⟨
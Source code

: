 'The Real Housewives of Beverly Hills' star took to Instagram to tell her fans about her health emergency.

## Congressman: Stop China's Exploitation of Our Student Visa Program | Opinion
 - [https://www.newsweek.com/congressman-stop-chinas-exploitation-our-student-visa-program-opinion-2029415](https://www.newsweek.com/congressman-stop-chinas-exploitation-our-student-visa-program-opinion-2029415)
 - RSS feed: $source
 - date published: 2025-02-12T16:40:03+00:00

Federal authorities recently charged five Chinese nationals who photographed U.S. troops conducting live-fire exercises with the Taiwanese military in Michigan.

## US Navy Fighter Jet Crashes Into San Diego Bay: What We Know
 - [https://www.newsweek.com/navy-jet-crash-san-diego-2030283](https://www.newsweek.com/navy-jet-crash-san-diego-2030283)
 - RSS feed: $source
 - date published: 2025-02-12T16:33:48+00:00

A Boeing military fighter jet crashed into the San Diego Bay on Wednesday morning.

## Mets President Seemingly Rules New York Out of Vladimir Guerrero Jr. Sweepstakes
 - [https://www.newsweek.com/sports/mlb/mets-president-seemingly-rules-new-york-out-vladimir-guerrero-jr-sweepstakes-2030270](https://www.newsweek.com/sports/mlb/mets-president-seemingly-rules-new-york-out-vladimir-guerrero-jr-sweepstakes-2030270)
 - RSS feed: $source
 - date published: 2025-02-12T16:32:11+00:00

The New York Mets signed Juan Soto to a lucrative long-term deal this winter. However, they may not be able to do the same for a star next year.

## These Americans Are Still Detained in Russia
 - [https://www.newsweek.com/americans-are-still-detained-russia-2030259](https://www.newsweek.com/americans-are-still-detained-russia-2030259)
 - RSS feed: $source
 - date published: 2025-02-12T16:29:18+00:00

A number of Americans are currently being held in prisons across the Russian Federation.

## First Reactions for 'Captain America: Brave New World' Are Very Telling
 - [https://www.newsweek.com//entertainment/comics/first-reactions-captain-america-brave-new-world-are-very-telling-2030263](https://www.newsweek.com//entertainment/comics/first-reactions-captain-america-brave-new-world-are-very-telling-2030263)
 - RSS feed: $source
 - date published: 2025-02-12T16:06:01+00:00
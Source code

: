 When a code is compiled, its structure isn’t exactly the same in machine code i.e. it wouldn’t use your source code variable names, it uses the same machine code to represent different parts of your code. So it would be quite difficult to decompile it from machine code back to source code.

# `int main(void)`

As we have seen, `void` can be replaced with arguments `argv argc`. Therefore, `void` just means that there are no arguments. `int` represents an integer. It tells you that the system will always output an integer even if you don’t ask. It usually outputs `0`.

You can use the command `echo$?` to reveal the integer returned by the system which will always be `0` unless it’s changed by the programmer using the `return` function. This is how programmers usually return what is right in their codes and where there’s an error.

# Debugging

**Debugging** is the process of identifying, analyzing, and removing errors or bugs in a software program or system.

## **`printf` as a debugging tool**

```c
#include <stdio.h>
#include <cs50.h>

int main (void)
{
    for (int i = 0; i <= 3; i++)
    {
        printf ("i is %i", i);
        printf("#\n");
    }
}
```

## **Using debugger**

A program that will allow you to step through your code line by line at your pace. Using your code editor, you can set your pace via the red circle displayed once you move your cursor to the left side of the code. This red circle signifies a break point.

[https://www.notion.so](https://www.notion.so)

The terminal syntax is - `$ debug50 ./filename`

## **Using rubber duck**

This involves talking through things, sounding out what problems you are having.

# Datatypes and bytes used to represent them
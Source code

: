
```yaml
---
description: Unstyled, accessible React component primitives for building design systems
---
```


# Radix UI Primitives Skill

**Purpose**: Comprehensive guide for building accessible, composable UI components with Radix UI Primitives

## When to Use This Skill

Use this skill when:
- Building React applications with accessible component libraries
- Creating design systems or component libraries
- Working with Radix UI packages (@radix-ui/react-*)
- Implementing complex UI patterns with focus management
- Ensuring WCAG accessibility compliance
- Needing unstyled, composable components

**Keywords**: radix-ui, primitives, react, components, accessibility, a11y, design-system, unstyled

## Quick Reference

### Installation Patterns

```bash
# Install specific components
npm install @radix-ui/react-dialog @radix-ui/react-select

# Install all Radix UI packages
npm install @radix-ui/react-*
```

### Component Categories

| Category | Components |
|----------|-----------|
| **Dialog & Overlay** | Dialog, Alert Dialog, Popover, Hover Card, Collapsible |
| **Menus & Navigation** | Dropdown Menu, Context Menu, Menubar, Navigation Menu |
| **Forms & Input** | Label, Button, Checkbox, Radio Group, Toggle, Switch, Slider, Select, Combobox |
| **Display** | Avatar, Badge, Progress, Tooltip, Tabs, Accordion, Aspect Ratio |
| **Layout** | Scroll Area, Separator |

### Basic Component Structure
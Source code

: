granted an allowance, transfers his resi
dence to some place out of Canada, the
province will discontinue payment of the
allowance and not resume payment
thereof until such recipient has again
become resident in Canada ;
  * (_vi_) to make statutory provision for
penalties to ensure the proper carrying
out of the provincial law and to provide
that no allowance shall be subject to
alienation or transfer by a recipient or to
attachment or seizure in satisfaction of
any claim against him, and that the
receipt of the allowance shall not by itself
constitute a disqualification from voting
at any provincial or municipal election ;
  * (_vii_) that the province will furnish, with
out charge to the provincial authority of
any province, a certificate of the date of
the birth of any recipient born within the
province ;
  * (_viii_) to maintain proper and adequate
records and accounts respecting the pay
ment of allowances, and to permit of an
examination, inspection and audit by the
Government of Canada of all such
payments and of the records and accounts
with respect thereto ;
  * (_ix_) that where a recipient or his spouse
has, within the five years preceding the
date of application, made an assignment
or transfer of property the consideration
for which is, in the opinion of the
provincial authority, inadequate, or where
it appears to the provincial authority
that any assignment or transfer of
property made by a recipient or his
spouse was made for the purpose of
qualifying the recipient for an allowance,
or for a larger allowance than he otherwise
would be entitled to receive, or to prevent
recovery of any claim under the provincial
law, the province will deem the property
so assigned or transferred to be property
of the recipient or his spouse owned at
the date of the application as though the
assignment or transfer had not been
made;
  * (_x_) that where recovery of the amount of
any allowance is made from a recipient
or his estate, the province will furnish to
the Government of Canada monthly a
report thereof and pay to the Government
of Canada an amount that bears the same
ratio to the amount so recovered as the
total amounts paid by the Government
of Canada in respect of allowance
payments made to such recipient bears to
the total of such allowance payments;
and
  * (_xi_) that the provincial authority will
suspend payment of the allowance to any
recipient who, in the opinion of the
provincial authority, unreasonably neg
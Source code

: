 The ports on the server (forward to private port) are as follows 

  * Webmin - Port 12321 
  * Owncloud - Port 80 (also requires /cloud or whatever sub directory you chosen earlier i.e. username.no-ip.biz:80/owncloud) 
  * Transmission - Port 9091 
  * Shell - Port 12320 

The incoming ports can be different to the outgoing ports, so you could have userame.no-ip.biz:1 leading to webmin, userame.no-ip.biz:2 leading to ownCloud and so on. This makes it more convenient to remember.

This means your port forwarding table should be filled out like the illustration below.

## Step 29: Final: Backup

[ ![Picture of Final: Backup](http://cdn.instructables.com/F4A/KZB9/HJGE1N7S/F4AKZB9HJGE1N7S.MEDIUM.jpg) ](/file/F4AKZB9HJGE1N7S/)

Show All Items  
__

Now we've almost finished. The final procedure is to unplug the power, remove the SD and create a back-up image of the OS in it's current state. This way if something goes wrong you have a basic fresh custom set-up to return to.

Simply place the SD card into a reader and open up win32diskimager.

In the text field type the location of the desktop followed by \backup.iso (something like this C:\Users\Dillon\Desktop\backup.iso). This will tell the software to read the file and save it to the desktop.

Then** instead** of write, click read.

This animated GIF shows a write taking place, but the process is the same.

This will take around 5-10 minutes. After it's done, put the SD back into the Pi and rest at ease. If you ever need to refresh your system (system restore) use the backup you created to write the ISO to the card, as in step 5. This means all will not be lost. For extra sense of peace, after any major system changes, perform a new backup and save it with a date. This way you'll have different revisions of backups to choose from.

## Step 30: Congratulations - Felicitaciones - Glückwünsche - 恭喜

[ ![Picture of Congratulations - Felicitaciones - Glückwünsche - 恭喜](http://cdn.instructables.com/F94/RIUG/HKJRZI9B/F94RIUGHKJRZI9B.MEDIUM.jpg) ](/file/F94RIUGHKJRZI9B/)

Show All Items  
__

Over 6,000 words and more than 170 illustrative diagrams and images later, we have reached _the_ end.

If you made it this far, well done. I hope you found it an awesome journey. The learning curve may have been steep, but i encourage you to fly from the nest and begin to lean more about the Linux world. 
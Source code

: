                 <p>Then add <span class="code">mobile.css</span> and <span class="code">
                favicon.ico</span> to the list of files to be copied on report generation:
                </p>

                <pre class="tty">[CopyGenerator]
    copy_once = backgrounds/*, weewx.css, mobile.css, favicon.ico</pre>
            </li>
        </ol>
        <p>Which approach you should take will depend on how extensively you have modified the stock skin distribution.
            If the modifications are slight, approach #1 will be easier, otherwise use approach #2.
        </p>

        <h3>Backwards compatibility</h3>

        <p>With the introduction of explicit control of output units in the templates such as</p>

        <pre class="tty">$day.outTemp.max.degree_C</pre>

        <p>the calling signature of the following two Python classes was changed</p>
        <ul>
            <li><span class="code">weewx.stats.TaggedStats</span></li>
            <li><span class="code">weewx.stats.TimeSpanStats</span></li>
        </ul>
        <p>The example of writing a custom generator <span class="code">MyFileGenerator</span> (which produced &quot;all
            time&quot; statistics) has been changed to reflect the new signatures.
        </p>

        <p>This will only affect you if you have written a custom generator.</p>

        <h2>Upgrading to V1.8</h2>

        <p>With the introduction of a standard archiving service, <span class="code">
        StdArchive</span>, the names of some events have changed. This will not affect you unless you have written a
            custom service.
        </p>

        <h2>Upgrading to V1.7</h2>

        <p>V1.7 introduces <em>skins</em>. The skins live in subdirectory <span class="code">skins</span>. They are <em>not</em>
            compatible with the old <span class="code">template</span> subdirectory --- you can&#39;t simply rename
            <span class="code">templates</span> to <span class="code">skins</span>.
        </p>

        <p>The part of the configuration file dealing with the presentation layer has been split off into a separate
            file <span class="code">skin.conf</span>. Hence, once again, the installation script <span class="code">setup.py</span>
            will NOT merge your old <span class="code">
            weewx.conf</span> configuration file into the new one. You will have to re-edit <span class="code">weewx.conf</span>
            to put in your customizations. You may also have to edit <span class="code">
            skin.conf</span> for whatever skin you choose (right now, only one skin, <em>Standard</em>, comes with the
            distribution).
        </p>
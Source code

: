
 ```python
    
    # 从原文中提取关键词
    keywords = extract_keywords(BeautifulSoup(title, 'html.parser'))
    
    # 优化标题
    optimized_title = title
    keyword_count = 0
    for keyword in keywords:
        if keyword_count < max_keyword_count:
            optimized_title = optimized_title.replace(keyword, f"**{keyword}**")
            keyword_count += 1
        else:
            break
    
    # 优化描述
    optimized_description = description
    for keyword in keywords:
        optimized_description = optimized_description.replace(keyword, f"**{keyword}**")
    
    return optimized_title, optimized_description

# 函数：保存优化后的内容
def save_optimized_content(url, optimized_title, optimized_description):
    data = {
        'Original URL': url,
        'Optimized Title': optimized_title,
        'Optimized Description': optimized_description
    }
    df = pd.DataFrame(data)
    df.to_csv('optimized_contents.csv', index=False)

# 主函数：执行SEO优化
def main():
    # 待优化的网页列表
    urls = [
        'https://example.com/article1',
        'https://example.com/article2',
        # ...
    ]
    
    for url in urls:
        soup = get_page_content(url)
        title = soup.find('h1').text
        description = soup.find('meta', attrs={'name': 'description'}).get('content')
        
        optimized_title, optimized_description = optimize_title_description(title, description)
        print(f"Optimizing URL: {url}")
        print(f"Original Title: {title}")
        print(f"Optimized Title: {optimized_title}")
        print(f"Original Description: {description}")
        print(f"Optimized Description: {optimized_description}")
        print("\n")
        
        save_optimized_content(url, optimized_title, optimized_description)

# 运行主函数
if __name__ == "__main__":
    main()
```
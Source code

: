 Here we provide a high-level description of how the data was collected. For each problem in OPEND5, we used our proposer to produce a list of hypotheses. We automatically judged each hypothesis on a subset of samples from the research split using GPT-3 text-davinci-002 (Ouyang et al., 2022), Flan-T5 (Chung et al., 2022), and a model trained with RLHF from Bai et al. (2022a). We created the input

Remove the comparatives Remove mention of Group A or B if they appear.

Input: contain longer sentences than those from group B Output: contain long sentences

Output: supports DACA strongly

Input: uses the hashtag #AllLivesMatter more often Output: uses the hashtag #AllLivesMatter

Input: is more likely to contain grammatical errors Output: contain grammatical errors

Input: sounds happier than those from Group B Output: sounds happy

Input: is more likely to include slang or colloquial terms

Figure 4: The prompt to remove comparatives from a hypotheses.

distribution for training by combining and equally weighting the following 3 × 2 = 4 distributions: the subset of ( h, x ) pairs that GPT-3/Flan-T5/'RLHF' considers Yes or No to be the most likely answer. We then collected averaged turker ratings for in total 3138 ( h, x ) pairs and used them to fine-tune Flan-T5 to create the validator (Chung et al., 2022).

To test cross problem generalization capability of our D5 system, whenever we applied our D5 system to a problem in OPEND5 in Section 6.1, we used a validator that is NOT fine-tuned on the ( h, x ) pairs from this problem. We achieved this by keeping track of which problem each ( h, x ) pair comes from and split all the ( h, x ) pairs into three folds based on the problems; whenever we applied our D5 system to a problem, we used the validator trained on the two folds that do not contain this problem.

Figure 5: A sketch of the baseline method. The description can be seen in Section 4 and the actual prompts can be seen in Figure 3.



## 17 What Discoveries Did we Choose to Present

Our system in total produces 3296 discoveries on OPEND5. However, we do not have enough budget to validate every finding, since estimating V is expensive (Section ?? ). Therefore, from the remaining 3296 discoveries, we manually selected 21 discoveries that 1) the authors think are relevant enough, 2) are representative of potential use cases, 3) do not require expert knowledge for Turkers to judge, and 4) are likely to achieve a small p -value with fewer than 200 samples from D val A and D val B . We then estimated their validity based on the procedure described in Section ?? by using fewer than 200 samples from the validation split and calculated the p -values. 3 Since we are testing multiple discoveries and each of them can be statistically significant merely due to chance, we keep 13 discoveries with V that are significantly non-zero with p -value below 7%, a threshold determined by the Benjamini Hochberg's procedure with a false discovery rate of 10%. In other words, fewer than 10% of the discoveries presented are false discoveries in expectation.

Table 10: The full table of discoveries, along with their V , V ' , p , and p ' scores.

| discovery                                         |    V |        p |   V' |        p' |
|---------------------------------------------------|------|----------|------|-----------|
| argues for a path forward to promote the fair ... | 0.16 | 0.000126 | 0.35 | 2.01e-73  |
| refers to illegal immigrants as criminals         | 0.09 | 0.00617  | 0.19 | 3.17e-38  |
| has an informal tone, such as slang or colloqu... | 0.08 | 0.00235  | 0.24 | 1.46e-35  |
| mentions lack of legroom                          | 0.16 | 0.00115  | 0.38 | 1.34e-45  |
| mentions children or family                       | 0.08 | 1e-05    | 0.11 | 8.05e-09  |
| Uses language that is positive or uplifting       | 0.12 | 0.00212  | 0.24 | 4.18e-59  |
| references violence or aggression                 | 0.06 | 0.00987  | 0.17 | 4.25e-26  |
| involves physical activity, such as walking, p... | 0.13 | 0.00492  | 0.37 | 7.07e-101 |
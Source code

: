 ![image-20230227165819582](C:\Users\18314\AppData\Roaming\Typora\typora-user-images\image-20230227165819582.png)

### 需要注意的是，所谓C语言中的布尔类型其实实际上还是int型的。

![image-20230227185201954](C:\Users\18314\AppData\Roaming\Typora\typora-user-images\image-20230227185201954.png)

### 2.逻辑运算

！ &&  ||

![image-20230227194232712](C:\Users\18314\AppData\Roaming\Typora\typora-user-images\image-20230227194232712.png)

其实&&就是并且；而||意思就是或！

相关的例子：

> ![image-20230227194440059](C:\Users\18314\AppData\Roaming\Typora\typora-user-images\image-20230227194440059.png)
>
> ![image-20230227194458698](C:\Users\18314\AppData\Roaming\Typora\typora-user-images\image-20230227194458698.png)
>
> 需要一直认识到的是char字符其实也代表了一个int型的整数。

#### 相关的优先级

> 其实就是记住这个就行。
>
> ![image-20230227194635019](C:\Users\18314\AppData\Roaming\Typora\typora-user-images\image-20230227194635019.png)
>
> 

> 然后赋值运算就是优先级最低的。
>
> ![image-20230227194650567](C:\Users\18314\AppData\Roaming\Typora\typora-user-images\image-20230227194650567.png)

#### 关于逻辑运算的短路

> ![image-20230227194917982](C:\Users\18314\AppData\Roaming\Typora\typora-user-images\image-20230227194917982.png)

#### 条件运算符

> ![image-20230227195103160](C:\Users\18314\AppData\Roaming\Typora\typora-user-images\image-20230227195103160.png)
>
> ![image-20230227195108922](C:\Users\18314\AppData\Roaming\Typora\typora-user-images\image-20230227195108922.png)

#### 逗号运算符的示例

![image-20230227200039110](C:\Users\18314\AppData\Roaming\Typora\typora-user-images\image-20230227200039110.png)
⟩
■ Problem description ■
In the listing above, find the line with "a recipient or his spouse" and the line with "property made by a recipient or his"; set down exactly those two lines and every line between them, nothing more.

■ Answer area ■
  * (_ix_) that where a recipient or his spouse
has, within the five years preceding the
date of application, made an assignment
or transfer of property the consideration
for which is, in the opinion of the
provincial authority, inadequate, or where
it appears to the provincial authority
that any assignment or transfer of
property made by a recipient or his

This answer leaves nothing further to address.